Stored records
******************************

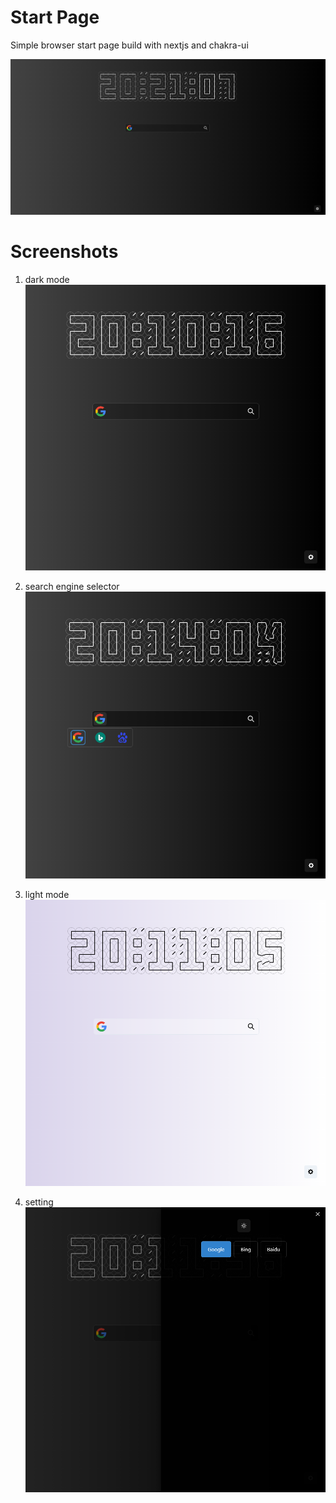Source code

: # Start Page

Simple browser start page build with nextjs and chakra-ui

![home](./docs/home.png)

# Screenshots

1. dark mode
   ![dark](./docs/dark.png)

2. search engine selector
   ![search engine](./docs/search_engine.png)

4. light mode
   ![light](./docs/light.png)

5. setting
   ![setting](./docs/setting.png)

******************************

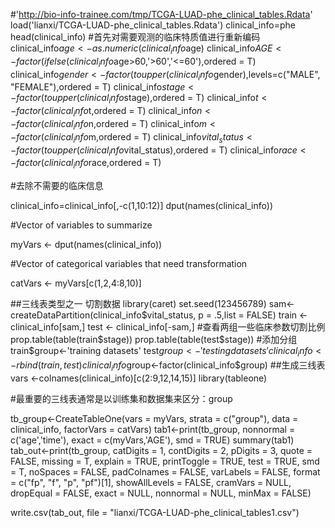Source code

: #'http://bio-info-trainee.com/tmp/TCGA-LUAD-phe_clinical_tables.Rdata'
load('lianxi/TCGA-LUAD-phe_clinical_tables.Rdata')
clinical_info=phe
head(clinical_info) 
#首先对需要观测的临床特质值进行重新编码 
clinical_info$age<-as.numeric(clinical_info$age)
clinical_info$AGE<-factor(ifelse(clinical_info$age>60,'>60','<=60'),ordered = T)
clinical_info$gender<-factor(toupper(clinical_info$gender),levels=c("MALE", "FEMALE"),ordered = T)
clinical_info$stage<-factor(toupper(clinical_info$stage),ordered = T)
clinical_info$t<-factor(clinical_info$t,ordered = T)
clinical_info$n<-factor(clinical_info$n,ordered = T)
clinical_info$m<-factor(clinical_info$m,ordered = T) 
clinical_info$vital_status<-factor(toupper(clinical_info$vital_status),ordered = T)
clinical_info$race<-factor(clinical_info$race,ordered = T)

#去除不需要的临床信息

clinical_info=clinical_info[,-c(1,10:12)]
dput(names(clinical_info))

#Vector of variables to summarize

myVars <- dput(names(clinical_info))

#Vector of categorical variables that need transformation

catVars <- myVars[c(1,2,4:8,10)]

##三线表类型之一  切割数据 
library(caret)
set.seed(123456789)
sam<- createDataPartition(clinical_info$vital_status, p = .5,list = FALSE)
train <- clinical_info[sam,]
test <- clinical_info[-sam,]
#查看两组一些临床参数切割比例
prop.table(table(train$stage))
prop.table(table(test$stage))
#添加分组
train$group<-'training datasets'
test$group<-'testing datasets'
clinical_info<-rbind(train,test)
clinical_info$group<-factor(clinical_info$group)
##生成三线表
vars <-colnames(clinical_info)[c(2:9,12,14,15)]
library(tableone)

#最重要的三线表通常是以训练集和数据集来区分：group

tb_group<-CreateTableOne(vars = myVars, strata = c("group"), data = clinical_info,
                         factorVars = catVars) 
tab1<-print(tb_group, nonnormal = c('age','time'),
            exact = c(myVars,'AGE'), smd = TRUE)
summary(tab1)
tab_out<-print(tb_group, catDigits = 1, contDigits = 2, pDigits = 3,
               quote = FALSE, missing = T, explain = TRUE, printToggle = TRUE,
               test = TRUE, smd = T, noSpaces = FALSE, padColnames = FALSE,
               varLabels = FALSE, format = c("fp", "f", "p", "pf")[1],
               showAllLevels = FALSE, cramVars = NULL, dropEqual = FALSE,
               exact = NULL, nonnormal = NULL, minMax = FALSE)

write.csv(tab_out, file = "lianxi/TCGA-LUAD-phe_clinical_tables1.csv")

******************************

From the records above, copy out the line with "summary(tab1)", the line with "exact = NULL, nonnormal", and every line between them, word for word.

◆ RESPONSE AREA
summary(tab1)
tab_out<-print(tb_group, catDigits = 1, contDigits = 2, pDigits = 3,
               quote = FALSE, missing = T, explain = TRUE, printToggle = TRUE,
               test = TRUE, smd = T, noSpaces = FALSE, padColnames = FALSE,
               varLabels = FALSE, format = c("fp", "f", "p", "pf")[1],
               showAllLevels = FALSE, cramVars = NULL, dropEqual = FALSE,
               exact = NULL, nonnormal = NULL, minMax = FALSE)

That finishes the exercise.